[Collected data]
--*--

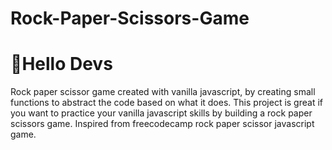 # Rock-Paper-Scissors-Game
# 🚀Hello Devs
Rock paper scissor game created with vanilla javascript, 
by creating small functions to abstract the code based on what it does.
This project is great if you want to practice your vanilla javascript skills by building a rock paper scissors game.
Inspired from freecodecamp rock paper scissor javascript game.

--*--

EXERCISE AIM:
Copy, without any change, the lines from the one that contains "This project is" to the final line of the entries above.

RESPONSE TO THIS EXERCISE:
This project is great if you want to practice your vanilla javascript skills by building a rock paper scissors game.
Inspired from freecodecamp rock paper scissor javascript game.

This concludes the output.